Thursday 16 February 2017

The day the oil ran out (2)

Dad headed toward the gate at the sound of Greensleeves. I watched him as he had a conversation with the man in the truck, and then returned to the house laden with a tub of icecream and two packets of potato chips. 

Got some more, he announced, as he laid these staples on the kitchen bench.

It was Copper Kettle salt flavour for the potato chips, and Vanilla for the icecream.  

Then Dad went back to his computer.

I sighed. How were we going to live on potato chips and icecream? Maybe he could, but I was starving! I estimated how long the ice cream would last, but since our fresh milk supplies had run out and Dad hadn’t been driving to the dairy anymore, he  now seemed to be relying on Mr Whippy for delivery and had now hit on the idea of using  ice cream instead to melt and use as milk for his coffee. Which made it extra sweet, but that was how he liked it. Also, the coffee, he said, helped him sleep at night. 

The chips, would last forever, as long as the foil packets were unopened. 

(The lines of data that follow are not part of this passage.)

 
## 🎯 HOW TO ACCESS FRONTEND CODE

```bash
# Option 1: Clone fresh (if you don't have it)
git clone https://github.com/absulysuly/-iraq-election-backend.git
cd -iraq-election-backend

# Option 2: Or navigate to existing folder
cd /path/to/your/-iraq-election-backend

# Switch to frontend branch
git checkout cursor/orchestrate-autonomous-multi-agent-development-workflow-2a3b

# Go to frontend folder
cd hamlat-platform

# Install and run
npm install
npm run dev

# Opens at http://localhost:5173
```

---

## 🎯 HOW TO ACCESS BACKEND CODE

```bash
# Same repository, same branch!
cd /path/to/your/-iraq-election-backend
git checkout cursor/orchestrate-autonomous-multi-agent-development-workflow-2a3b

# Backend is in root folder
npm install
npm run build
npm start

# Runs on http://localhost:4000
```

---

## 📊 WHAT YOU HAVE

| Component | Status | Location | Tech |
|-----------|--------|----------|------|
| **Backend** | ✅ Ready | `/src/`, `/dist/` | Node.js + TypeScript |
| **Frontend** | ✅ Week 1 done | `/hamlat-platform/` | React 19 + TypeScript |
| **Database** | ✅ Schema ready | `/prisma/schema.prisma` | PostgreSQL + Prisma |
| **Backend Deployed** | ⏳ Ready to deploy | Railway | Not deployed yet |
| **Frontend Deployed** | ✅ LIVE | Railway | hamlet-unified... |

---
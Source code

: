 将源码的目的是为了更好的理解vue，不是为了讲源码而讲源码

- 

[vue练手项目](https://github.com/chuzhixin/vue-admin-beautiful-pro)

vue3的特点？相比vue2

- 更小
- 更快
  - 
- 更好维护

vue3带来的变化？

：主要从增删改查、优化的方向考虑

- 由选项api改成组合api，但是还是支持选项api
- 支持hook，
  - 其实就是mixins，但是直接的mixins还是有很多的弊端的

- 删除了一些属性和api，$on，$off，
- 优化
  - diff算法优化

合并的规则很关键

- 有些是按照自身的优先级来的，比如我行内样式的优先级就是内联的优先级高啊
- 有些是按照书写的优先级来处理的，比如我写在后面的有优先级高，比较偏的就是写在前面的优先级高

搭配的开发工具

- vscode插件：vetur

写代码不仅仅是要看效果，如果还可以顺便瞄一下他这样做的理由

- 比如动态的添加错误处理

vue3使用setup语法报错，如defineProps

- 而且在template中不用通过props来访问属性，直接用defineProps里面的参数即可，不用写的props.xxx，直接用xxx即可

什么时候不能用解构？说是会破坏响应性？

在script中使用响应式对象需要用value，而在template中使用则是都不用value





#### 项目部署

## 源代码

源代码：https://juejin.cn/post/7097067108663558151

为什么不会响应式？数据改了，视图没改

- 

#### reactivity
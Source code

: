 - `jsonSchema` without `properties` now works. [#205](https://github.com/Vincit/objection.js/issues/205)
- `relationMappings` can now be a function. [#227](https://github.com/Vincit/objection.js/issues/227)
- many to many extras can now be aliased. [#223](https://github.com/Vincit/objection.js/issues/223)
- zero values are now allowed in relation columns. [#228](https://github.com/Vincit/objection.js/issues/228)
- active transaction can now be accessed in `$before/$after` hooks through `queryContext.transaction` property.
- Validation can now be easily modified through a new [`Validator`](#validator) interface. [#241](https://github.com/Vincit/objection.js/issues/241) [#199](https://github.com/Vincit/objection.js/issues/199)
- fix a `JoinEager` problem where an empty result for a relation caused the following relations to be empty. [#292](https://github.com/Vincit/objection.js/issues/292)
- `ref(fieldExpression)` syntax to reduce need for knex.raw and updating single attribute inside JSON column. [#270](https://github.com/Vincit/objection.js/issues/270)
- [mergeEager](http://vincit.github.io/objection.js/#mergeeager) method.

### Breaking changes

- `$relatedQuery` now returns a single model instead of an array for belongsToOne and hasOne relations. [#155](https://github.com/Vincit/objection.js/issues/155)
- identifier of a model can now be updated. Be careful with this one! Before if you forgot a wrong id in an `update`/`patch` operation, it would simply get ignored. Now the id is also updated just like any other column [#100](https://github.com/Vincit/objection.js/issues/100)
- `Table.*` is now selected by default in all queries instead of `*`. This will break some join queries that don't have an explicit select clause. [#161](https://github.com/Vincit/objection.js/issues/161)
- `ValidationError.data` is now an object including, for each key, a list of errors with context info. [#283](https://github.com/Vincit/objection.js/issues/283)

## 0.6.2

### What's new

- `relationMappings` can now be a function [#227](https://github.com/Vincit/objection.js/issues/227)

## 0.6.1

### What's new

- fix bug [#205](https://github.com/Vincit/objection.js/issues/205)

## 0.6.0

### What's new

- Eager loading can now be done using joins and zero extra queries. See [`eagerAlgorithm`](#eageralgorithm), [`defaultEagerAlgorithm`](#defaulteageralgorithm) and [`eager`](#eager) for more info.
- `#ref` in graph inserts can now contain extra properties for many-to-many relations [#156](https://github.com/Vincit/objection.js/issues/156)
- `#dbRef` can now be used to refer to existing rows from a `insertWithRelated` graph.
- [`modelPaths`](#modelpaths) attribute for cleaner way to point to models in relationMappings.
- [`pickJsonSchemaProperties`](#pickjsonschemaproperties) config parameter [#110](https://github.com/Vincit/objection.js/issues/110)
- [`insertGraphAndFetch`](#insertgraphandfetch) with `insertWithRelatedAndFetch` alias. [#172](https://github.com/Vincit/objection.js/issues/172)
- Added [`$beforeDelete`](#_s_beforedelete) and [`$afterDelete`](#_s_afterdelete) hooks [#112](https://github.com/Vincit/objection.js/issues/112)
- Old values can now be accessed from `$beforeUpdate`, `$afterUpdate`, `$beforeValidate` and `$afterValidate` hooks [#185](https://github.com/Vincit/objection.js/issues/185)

All my attempts for our household to be self-sufficient had fallen on deaf ears. Solar energy was too expensive to install, it wasn’t worth investing in a rain tank, and the energy companies were just dying for our custom, judging by the number of telemarketers who rang and door knockers who knocked on our door. Dad liked his lawn and wasn't about to give it up so I could grow food on it instead.  I figured having no petrol for the car would put a damper on things but Dad used as much electricity as before and seemed to have a she’ll be right attitude that suggested the recent news of NO MORE OIL was a temporary glitch and we would soon have the gushers back on again, or the Antarctica ice shelf would suddenly melt, revealing the black gold underneath just waiting to be tapped. 

I went back to my container plants which were growing silently as they did and waving their leafy greenness at me. It was only a matter of time. I snipped some parsley and went about making fritters of what was left of the Woodside harvest from the weekend. Thank goodness Mum was away and couldn’t see the mess I was making of the kitchen. But looking after Dad when he refused to be looked after and continuing to eat a rebellious teenagers diet that would probably be the death of him I felt was too much of a responsibility for me. Since when did I become the mum around here?

Or the breadwinner, for that matter? Because now it seemed all the bills were coming to my name.